If you think that all curtains are the same, take a closer look at the top of them! When designing your curtains, there are a number of different heading types that you can choose from. We can assist in perfecting the small details, so that we bring out the best in your new curtains.
Each curtain heading creates a different look and uses a different amount of fabric. Curtain headings determine the way the fabric hangs, and can set the atmosphere of a room just by the design of the top of the curtain or heading.
Here is a quick guide to the different curtain headings we can create.
Also known as a Pencil Pleat, the Premier Pleat is an attractive and popular heading type. The Premier Pleat is suitable for all fabric types, and works in traditional, modern or casual interiors. Premier Pleats are created by gathering or pulling the cords in the tape sewn at the top of the curtain. The three rows of cords are pulled up evenly, creating deep "pencil" pleats. The Premier pleat is an inexpensive and safe choice for your curtains and can be made in four different depths, depending on your preference.
Also known as a Box Pleat, the Inverted Pleat is one of the more contemporary curtain headings. The pleats are hidden at the back of the curtain, creating a wall of fabric at the front. It is a fashionable choice as it creates clean lines and a neat look when the curtains are drawn.
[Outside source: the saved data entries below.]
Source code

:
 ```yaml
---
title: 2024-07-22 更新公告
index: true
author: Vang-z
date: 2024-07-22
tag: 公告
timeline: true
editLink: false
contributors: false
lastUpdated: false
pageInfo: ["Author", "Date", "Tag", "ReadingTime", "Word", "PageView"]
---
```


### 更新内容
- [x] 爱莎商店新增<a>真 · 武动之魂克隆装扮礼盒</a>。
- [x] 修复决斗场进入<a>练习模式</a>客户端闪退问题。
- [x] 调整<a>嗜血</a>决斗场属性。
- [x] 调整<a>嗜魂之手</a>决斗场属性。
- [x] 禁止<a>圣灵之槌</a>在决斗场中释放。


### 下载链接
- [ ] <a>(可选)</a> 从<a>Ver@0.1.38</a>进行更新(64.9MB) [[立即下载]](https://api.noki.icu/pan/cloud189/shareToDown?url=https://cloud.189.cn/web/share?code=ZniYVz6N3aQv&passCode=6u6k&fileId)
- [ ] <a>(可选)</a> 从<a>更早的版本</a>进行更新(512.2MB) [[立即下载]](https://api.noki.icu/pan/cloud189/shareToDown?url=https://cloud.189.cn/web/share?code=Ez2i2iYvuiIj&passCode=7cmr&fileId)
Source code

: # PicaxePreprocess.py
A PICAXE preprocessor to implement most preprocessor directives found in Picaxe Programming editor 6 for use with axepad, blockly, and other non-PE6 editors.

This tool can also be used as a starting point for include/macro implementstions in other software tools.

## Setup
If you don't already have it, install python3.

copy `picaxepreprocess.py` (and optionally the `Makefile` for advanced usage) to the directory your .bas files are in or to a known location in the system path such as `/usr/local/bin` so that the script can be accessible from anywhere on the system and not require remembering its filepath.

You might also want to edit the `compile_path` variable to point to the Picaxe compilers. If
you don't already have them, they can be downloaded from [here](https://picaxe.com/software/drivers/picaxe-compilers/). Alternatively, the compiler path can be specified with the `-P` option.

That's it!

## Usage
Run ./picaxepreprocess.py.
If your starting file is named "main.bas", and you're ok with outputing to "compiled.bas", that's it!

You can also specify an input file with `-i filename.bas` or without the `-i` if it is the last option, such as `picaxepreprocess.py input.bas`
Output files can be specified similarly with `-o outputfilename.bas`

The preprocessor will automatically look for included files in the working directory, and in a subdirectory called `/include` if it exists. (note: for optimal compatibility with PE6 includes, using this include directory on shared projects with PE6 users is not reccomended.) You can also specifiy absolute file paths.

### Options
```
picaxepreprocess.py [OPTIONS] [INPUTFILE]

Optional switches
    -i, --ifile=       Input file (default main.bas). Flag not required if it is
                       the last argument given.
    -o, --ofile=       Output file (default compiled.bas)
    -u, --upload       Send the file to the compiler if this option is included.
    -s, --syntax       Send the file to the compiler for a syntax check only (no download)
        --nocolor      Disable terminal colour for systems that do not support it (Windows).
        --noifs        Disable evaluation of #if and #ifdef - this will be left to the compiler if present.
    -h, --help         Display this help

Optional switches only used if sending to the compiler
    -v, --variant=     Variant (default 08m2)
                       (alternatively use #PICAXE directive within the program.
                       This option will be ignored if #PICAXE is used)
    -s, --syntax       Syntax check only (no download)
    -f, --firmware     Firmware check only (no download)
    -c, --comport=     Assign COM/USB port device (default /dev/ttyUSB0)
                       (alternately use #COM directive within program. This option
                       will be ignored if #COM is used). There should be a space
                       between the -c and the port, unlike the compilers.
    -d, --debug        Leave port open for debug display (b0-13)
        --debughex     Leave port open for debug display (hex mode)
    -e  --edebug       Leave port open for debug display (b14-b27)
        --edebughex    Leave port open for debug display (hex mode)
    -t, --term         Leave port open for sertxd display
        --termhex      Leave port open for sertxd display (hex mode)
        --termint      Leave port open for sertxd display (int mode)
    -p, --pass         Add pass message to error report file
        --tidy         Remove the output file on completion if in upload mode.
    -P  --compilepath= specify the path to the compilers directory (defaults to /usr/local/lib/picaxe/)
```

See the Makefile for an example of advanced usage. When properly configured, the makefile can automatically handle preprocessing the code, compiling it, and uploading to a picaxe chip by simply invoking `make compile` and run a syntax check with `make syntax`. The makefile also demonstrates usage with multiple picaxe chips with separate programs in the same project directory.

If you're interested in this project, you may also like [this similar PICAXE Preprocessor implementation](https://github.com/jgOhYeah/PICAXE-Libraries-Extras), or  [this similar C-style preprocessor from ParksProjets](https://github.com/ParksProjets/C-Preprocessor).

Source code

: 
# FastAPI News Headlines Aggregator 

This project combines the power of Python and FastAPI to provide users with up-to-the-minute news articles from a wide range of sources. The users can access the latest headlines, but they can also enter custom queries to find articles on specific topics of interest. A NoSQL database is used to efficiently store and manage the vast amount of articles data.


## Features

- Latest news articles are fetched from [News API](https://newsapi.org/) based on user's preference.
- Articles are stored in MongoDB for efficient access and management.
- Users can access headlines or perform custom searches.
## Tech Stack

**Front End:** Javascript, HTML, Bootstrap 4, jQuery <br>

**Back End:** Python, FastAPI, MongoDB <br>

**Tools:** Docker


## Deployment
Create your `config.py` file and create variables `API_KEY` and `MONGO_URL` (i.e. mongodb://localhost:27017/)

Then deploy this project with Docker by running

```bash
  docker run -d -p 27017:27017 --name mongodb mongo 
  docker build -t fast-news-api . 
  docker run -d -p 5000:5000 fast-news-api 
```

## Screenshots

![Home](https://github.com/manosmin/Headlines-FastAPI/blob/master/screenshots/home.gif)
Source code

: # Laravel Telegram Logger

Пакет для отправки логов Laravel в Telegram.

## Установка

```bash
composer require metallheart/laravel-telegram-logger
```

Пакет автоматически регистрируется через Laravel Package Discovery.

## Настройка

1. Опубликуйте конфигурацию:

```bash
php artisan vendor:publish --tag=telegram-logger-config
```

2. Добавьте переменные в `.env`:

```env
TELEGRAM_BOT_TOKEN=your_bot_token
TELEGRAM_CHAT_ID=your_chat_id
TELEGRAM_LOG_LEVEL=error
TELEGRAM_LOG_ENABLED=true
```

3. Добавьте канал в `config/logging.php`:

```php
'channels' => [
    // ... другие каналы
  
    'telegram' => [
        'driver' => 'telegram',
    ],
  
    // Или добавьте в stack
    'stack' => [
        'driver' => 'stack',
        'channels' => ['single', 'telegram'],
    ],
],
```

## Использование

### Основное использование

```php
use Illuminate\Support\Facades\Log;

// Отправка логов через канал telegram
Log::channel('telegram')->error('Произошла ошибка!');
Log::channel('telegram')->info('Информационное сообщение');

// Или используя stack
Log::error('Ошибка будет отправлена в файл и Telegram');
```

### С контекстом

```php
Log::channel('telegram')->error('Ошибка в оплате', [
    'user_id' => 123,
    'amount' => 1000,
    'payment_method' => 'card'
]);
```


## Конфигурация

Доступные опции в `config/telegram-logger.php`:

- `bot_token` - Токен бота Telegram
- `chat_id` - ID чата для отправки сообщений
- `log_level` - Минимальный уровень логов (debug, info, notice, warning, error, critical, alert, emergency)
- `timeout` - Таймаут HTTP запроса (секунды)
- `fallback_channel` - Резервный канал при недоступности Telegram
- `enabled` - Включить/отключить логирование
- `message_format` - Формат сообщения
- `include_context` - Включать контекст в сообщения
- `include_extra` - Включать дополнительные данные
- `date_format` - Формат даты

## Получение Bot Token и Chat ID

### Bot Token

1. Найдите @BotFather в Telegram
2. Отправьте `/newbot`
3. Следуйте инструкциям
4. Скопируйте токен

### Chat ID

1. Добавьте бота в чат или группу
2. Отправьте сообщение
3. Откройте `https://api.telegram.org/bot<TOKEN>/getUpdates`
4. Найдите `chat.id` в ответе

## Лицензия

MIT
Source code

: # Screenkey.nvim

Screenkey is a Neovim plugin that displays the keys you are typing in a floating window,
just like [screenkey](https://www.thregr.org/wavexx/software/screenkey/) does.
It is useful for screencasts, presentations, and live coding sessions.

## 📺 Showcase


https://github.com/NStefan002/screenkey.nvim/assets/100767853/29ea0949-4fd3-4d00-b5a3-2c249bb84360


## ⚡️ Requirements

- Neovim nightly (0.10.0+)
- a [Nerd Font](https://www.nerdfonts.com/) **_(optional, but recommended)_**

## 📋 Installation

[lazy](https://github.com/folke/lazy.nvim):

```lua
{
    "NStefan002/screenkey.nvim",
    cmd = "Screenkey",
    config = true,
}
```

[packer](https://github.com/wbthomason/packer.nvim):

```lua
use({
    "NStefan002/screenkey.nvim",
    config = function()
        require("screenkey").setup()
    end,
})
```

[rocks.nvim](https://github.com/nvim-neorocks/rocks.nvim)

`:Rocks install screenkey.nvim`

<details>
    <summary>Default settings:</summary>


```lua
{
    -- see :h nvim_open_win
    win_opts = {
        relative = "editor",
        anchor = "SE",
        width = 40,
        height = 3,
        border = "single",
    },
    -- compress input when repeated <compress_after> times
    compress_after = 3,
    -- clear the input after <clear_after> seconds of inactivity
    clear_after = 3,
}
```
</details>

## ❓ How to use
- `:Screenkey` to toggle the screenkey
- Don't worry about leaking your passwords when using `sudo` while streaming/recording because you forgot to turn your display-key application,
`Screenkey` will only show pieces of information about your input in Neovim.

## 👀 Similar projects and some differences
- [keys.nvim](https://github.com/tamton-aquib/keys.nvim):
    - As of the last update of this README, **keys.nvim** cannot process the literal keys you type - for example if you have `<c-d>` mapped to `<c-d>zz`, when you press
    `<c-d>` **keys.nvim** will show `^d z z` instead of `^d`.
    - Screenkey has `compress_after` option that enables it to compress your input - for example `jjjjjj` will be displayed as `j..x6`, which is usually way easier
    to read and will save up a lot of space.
For a simple and modern style, the Inverted Pleat is the perfect choice.
New York Pleat
Also known as Single Pleat, the New York Pleat offers a tailored finish, but with less fullness than any other heading option. This treatment is ideal for those wanting a minimalist look. New York Pleat works well with heavier fabrics, and is a good option when your stacking space at the side of the window is limited.
Also known as Double or Twin Pleat, Dutch Pleat offers the tailored finish of New York Pleating but with a two pleats instead of just one. It requires a little more fullness than New York Pleat, but still stacks well and remains a popular heading style.
The French Pleat is a classic and formal heading choice. Trios of folds are sewn into the heading of the fabric at regular intervals, creating a fan shape. Out of all heading types, the French Pleat requires the most fabric creating a luxurious full drape. Despite the volume of fabric, the French Pleat still stacks well in areas where there is limited stacking space. Perfect for traditional settings, this is an elegant and timeless heading type.
Government House Pleat
The Government House Pleat was designed by Lewis’s when providing curtains for the Government House refurbishment. It is similar to a Double Pinch Pleat but is made with an elegant 150mm deep pleat. The Government House Pleat works well in homes with a high stud and is ideal for heavier fabrics. For a tailored, formal and royal look, this is the perfect choice of heading.
The name of this heading comes from the shape of the pleat, which looks like a goblet. A cone of fabric is formed and pinched together at the base to create a luxury finish for formal drapes. This heading requires the most stacking space out of all heading types but is especially suited for long curtains. The Goblet Pleat is a traditional and sophisticated heading type, and looks amazing in grand settings.
Eyelet curtains have metal eyelets that are evenly spaced across the top of the curtain. Because the eyelets are evenly spaced, the curtains hang in nice soft loose folds. Curtains with this heading type require less fabric fullness and therefore stack back to a minimal space. Eyelets are available in different sizes and colours to match your fabric choice. The Eyelet Pleat is a popular heading type and adds a contemporary finish to your curtains.
Tab Top offers an alternative to traditional headings. This finish works really well when a casual look is desired in a space. The Tab Top heading works only on a curtain rod, not a track as this heading isn’t designed to glide. Although it is possible to open and close these drapes, they are not as functional as conventional headings.
Also known as Accordion Pleat, Wave Pleat offers a simple and clean finish for drapes on rods. It does take a larger stack back because of the number of extra runners required to achieve this effect.